- _Records provided_:
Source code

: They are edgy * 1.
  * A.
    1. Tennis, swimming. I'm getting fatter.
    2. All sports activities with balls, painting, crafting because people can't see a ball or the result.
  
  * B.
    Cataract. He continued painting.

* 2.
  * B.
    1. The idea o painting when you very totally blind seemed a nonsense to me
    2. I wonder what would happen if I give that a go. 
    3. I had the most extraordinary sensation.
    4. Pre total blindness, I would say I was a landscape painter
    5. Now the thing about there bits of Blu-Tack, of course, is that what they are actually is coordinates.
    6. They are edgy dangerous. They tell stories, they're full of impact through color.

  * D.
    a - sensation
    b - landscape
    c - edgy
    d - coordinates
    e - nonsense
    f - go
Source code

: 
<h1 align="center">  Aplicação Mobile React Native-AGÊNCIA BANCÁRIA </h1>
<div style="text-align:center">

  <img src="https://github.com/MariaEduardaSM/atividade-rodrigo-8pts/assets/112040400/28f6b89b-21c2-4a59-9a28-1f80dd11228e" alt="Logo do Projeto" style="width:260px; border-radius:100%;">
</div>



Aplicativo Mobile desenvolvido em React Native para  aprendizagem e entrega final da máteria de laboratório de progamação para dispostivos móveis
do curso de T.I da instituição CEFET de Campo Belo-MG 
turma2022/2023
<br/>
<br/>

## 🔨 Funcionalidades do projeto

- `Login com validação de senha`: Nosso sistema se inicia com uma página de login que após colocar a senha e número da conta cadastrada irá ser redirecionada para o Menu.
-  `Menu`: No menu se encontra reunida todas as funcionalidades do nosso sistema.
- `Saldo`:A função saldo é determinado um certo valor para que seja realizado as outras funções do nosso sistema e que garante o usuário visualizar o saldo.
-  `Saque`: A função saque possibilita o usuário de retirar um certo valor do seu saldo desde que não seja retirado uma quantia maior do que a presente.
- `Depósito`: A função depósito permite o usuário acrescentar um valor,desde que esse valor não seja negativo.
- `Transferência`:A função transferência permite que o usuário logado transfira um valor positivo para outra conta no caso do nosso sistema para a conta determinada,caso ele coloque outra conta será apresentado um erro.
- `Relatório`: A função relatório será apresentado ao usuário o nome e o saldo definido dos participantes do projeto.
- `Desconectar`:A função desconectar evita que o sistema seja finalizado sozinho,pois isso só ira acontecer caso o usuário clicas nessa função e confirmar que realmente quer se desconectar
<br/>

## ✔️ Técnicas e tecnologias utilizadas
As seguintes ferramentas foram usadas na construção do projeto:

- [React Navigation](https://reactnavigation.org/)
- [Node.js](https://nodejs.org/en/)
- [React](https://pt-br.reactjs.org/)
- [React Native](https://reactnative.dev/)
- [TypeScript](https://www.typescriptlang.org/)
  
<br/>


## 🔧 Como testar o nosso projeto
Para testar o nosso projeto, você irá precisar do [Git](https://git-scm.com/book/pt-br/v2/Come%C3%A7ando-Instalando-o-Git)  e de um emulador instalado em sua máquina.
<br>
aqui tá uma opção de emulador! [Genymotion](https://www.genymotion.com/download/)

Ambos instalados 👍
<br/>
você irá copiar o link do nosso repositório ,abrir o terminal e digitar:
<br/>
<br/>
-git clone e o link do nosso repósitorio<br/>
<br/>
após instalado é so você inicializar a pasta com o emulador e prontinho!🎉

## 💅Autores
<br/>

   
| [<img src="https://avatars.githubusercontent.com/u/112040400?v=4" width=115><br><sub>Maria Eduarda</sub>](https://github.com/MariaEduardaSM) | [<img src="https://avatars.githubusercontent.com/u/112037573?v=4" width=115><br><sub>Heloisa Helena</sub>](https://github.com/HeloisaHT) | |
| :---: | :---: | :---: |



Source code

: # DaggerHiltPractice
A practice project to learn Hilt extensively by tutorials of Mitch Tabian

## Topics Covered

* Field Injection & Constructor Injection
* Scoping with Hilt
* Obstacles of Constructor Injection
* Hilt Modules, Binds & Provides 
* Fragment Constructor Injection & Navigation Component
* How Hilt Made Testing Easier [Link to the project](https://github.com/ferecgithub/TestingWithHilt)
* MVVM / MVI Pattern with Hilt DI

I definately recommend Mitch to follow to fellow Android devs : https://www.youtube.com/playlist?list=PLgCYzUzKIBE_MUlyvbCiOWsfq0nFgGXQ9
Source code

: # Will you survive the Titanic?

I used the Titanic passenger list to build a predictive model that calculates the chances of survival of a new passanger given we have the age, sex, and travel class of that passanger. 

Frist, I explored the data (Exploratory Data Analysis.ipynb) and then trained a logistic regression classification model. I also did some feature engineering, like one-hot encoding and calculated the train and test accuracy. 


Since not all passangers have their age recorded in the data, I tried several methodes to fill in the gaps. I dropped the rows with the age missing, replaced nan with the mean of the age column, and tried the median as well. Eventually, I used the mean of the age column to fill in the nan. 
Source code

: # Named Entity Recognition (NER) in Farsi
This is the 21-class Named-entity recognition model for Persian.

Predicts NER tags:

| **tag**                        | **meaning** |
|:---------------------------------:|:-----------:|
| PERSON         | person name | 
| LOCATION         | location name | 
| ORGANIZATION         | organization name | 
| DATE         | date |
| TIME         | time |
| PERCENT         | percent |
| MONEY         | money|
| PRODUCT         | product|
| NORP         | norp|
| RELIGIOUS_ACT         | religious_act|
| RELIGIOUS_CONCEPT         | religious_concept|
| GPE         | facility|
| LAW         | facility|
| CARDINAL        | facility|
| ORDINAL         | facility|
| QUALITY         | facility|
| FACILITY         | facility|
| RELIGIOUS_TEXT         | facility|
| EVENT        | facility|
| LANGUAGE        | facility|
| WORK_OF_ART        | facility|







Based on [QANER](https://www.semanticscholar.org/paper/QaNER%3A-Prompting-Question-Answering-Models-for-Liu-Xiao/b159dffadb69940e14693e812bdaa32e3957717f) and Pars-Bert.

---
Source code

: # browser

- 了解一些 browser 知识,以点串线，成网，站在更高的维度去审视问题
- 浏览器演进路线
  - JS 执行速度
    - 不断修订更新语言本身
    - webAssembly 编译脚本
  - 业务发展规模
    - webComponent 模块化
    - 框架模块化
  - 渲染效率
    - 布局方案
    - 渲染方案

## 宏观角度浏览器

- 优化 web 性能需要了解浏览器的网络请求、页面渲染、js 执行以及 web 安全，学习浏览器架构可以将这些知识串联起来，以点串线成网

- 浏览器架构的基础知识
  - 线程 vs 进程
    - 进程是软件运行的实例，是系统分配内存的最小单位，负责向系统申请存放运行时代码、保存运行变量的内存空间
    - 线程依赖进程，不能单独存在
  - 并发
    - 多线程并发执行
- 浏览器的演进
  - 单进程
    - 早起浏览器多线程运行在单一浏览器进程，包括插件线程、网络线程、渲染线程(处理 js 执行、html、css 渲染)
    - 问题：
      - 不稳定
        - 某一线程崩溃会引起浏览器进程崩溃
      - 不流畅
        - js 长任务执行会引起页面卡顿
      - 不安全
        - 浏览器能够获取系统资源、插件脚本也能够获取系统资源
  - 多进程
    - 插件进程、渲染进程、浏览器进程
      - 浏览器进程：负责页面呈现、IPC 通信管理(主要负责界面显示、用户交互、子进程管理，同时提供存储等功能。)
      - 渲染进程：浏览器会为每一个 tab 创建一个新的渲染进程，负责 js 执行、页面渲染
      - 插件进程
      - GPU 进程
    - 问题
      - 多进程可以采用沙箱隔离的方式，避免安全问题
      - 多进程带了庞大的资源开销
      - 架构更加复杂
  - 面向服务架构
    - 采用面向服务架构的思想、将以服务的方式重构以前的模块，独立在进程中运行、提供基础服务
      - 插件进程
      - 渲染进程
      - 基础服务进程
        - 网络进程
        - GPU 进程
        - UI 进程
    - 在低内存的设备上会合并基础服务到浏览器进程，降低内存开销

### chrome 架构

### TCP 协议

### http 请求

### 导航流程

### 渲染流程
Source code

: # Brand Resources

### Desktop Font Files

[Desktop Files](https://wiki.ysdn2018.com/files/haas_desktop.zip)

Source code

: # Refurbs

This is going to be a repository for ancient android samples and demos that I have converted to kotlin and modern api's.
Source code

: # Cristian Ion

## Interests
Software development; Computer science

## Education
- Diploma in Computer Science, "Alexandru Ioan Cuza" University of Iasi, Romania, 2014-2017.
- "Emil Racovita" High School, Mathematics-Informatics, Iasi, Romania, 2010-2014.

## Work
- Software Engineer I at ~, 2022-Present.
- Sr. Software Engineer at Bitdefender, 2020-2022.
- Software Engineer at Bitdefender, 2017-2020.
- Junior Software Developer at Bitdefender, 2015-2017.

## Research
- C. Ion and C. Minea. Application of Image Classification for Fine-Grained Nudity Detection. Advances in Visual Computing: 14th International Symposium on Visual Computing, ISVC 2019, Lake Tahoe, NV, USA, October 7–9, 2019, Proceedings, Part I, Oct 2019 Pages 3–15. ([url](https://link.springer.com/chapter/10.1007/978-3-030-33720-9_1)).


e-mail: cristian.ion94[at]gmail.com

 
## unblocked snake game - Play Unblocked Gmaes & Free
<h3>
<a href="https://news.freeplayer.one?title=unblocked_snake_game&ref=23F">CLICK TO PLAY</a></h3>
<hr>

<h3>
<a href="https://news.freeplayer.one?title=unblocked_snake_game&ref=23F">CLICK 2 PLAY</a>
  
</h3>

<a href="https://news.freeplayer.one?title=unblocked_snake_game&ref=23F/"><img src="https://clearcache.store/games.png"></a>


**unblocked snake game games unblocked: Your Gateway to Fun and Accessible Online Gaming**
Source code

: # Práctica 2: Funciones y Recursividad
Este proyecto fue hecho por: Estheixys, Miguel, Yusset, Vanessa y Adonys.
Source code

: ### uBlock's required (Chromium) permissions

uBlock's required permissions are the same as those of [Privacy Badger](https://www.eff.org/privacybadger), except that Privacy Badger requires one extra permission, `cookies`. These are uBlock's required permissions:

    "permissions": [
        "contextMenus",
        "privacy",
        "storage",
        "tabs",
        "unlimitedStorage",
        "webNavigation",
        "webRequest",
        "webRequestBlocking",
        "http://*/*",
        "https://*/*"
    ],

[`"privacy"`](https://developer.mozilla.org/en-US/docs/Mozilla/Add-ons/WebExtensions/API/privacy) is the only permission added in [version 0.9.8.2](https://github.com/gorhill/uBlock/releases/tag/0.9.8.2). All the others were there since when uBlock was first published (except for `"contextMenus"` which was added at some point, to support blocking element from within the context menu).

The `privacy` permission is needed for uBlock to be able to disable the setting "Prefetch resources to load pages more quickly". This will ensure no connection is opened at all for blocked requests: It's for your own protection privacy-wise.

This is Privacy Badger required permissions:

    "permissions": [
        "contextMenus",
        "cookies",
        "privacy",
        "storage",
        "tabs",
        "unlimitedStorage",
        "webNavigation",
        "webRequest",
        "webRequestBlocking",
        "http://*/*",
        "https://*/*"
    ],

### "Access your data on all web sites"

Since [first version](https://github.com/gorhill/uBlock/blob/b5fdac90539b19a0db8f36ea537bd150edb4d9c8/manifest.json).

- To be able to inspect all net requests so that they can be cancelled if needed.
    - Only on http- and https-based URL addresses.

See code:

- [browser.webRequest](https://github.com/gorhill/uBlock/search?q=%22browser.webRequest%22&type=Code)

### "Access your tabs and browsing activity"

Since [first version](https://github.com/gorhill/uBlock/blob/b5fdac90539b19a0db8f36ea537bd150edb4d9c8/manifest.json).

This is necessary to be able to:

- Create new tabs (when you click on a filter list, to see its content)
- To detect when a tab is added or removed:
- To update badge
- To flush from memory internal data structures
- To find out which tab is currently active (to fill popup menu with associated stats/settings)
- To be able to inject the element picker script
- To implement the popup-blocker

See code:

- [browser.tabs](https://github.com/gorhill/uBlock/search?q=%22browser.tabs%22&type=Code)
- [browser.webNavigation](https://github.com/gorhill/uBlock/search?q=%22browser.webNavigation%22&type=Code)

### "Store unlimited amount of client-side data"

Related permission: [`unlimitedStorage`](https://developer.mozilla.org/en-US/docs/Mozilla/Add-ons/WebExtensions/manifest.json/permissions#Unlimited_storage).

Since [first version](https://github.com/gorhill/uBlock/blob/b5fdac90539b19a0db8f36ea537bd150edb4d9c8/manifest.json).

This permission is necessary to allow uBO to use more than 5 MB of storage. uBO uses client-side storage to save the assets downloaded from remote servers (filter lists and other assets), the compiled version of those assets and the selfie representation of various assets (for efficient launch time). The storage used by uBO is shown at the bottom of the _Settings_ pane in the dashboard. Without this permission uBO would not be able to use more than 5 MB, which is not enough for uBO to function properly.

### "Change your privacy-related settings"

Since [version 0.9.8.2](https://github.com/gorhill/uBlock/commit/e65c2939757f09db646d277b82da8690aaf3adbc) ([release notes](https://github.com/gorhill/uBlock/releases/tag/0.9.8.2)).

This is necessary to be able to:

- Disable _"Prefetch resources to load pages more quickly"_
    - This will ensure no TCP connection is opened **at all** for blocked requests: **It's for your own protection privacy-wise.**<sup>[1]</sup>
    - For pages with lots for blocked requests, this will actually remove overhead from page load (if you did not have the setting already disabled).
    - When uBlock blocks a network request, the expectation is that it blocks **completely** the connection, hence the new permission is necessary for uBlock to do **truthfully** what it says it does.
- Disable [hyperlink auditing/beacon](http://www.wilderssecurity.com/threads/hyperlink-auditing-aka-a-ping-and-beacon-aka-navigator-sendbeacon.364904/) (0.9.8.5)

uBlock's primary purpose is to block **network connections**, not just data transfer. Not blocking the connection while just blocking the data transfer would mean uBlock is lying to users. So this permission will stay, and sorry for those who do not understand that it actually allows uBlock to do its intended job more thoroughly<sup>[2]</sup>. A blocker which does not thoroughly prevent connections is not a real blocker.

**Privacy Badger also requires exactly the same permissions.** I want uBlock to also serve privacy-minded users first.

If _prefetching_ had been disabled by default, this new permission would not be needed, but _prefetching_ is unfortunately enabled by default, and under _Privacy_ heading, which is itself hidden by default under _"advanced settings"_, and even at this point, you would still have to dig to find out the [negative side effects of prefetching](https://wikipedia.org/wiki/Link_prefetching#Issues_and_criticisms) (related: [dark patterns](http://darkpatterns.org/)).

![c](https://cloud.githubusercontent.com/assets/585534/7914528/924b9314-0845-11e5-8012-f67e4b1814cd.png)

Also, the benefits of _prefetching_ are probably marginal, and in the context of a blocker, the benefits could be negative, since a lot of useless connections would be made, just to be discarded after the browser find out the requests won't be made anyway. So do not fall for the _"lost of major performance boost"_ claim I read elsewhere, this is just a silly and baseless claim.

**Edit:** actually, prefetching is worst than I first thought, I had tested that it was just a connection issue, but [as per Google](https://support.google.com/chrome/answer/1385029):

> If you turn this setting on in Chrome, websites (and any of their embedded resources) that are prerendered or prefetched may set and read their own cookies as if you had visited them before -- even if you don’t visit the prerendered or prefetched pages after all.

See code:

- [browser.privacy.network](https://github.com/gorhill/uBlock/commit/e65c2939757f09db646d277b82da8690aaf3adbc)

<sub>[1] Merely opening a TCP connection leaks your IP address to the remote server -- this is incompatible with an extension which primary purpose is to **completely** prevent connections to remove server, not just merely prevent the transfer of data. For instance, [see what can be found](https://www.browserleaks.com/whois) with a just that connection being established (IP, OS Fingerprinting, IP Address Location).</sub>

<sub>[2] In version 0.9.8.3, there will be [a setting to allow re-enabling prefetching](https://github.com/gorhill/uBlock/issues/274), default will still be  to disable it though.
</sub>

- _Instructions to follow_: Precisely the lines between those holding "- 采用面向服务架构的思想、" and "- Diploma in", inclusive, are to be reproduced from the listing above, with nothing added.

- _Written answer_:
    - 采用面向服务架构的思想、将以服务的方式重构以前的模块，独立在进程中运行、提供基础服务
      - 插件进程
      - 渲染进程
      - 基础服务进程
        - 网络进程
        - GPU 进程
        - UI 进程
    - 在低内存的设备上会合并基础服务到浏览器进程，降低内存开销

### chrome 架构

### TCP 协议

### http 请求

### 导航流程

### 渲染流程
Source code

: # Brand Resources

### Desktop Font Files

[Desktop Files](https://wiki.ysdn2018.com/files/haas_desktop.zip)

Source code

: # Refurbs

This is going to be a repository for ancient android samples and demos that I have converted to kotlin and modern api's.
Source code

: # Cristian Ion

## Interests
Software development; Computer science

## Education
- Diploma in Computer Science, "Alexandru Ioan Cuza" University of Iasi, Romania, 2014-2017.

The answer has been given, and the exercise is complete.